How can they write this and not say “Voight-Kampff” ? #captcha #security

A human rights group is introducing a new take on CAPTCHAs, those little boxes that make you type in a word to prove you are human before you can comment or register for a site. Their version doesn’t just present a scrambled word to be deciphered, but instead forces a person to choose the right word to unscramble based on the proper emotional response to a human rights violation.

Civil Rights Defenders, the Swedish-based group that developed the tool, hopes the Civil Rights Captcha will help sites block spiders and bots, while letting humans in — and hopefully educating the humans at the same time.

One hopes that being required to choose “Terrible” rather than “Fascinated” when asked how you feel about gay people being beaten will keep out the trolls — but that’s probably asking too much.

But perhaps forcing a troll to repeatedly choose an empathetic response will, over time, soothe the ravages of comment sections around the net. Okay, that might also be asking too much, but at the very least spreading information about human rights abuses certainly can’t hurt, even if the jerks of the internet (see, for example, YouTube comments) remain beyond help.

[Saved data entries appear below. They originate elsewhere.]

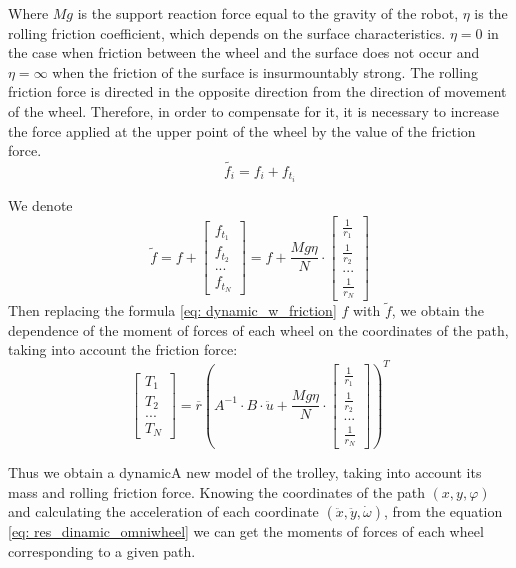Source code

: \documentclass[oneside,final,14pt]{extreport}
\begin{document}
Where $ Mg $ is the support reaction force equal to the gravity of the robot, $ \eta $ is the rolling friction coefficient, which depends on the surface characteristics. $ \eta = 0 $ in the case when friction between the wheel and the surface does not occur and $ \eta = \infty $ when the friction of the surface is insurmountably strong.
The rolling friction force is directed in the opposite direction from the direction of movement of the wheel. Therefore, in order to compensate for it, it is necessary to increase the force applied at the upper point of the wheel by the value of the friction force.
\begin{equation}
\tilde{f_{i}}
=
f_{i}
+
f_{t_{i}}
\end{equation}

We denote
\begin{equation}
\tilde{f}
=
f
+
\begin{bmatrix}
f_{t_{1}} \\
f_{t_{2}} \\
... \\
f_{t_{N}}
\end{bmatrix}
=
f
+
\frac{Mg \eta}{N}
\cdot
\begin{bmatrix}
\frac{1}{r_{1}} \\
\frac{1}{r_{2}} \\
... \\
\frac{1}{r_{N}}
\end{bmatrix}
\end{equation}
Then replacing the formula \ref{eq: dynamic_w_friction} $ f $ with $ \tilde{f} $, we obtain the dependence of the moment of forces of each wheel on the coordinates of the path, taking into account the friction force:
\begin{equation}
\label{eq: res_dinamic_omniwheel}
\begin{bmatrix}
T_{1} \\
T_{2} \\
... \\
T_{N}
\end{bmatrix}
=
\overline{r}
(
A ^{- 1}
\cdot
B
\cdot
\ddot{u}
+
\frac{Mg \eta}{N}
\cdot
\begin{bmatrix}
\frac{1}{r_{1}} \\
\frac{1}{r_{2}} \\
... \\
\frac{1}{r_{N}}
\end{bmatrix}
) ^{T}
\end{equation}

Thus we obtain a dynamicA new model of the trolley, taking into account its mass and rolling friction force. Knowing the coordinates of the path $ (x, y, \varphi) $ and calculating the acceleration of each coordinate $ (\ddot{x}, \ddot{y}, \dot{\omega}) $, from the equation \ref{eq: res_dinamic_omniwheel} we can get the moments of forces of each wheel corresponding to a given path.
\end{document}
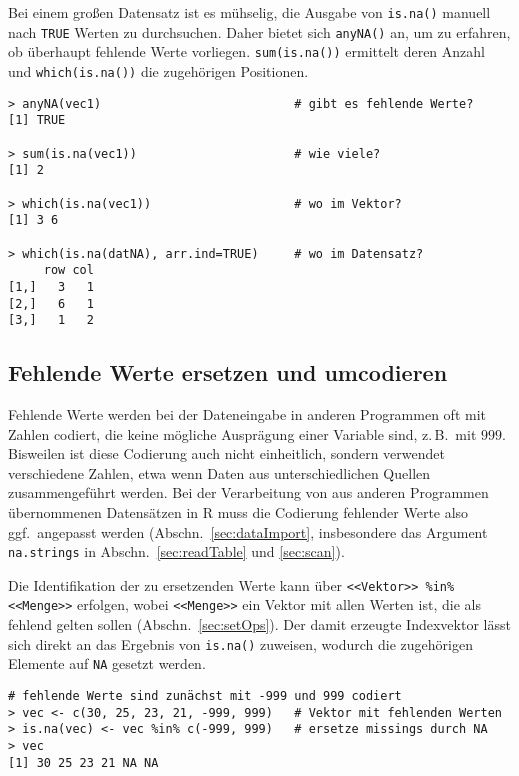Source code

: Bei einem großen Datensatz ist es mühselig, die Ausgabe von \lstinline!is.na()! manuell nach \lstinline!TRUE! Werten zu durchsuchen. Daher bietet sich \lstinline!anyNA()! an, um zu erfahren, ob überhaupt fehlende Werte vorliegen. \lstinline!sum(is.na())! ermittelt deren Anzahl und \lstinline!which(is.na())! die zugehörigen Positionen.
\begin{lstlisting}
> anyNA(vec1)                           # gibt es fehlende Werte?
[1] TRUE

> sum(is.na(vec1))                      # wie viele?
[1] 2

> which(is.na(vec1))                    # wo im Vektor?
[1] 3 6

> which(is.na(datNA), arr.ind=TRUE)     # wo im Datensatz?
     row col
[1,]   3   1
[2,]   6   1
[3,]   1   2
\end{lstlisting}

\subsection{Fehlende Werte ersetzen und umcodieren}

Fehlende Werte werden bei der Dateneingabe in anderen Programmen oft mit Zahlen codiert, die keine mögliche Ausprägung einer Variable sind, z.\,B.\ mit $999$. Bisweilen ist diese Codierung auch nicht einheitlich, sondern verwendet verschiedene Zahlen, etwa wenn Daten aus unterschiedlichen Quellen zusammengeführt werden. Bei der Verarbeitung von aus anderen Programmen übernommenen Datensätzen in R muss die Codierung fehlender Werte also ggf.\ angepasst werden (Abschn.\ \ref{sec:dataImport}, insbesondere das Argument \lstinline!na.strings! in Abschn.\ \ref{sec:readTable} und \ref{sec:scan}).

Die Identifikation der zu ersetzenden Werte kann über \lstinline!<<Vektor>> %in% <<Menge>>! erfolgen, wobei \lstinline!<<Menge>>! ein Vektor mit allen Werten ist, die als fehlend gelten sollen (Abschn.\ \ref{sec:setOps}). Der damit erzeugte Indexvektor lässt sich direkt an das Ergebnis von \lstinline!is.na()! zuweisen, wodurch die zugehörigen Elemente auf \lstinline!NA! gesetzt werden.
\begin{lstlisting}
# fehlende Werte sind zunächst mit -999 und 999 codiert
> vec <- c(30, 25, 23, 21, -999, 999)   # Vektor mit fehlenden Werten
> is.na(vec) <- vec %in% c(-999, 999)   # ersetze missings durch NA
> vec
[1] 30 25 23 21 NA NA
\end{lstlisting}

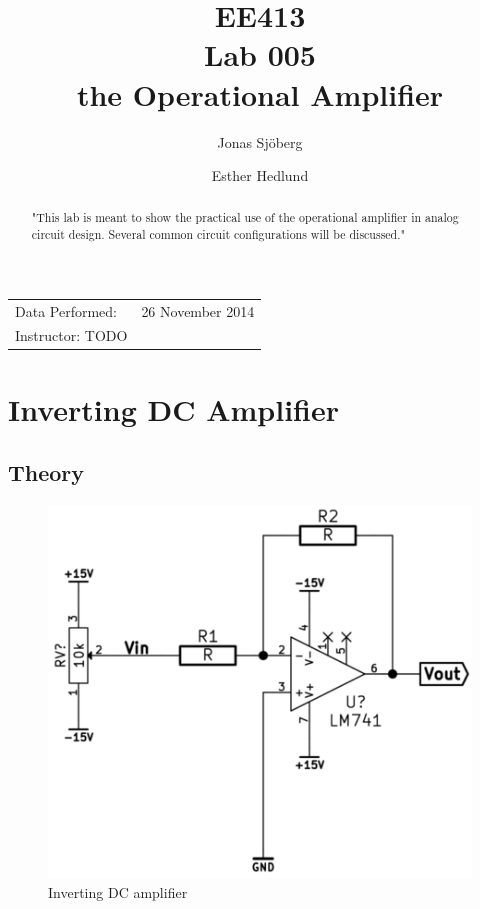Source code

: \documentclass[]{article}
\title{EE413 \\ Lab 005 \\ the Operational Amplifier}
\author{{Jonas Sjöberg} \and {Esther Hedlund}}
\date{}
\begin{document}
\maketitle

\begin{center}
\begin{tabular}{l r}
    Data Performed: & 26 November 2014 \\
    Instructor: TODO
\end{tabular}
\end{center}

\begin{abstract}
"This lab is meant to show the practical use of the operational amplifier in
analog circuit design. Several common circuit configurations will be discussed."
\end{abstract}


\newpage

\section{Inverting DC Amplifier}\label{inverting-dc-amplifier}

\subsection{Theory}\label{theory}

\begin{figure}[htbp]
    \centering
        \includegraphics{img/invDCamp.png}
    \caption{Inverting DC amplifier}
    \label{fig:invDCamp}
\end{figure}
\end{document}
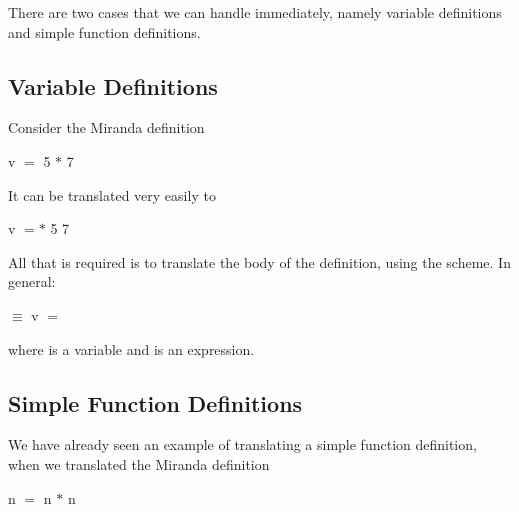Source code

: There are two cases that we can handle immediately, namely variable definitions and simple function definitions.

\subsection{Variable Definitions}

Consider the Miranda definition
\begin{mlcoded}
    v $=$ 5 $*$ 7
\end{mlcoded}
It can be translated very easily to
\begin{mlcoded}
    v $= *$ 5 7
\end{mlcoded}
All that is required is to translate the body of the definition, using the  scheme. In general:
\begin{mlcoded}
     $\equiv$ v $=$ 
\end{mlcoded}
where  is a variable and  is an expression.

\subsection{Simple Function Definitions}
We have already seen an example of translating a simple function definition, when we translated the Miranda definition
\begin{mlcoded}
     n $=$ n $*$ n
\end{mlcoded}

Fend Off Trolls, Bots and Jerks With ‘Empathy’ Test | Threat Level | Wired.com.

Comments

2 responses to “How can they write this and not say “Voight-Kampff” ? #captcha #security”

  1. Dave Walker

    I expect this will be squashed, under objections to discrimination on the basis of culture.

  2. Dave Walker

    Perceived risk of copyright breach, I’ll bet – although I have no idea how litigious the custodians of PKD’s literary estate are. I still think it’s a real shame that the articulated corridors you walk through at airports to get to and from the aircraft doors, rather than walking across open concrete and traversing a mobile staircase, aren’t called “docking tubes”, and surmise it’s for a similar reason.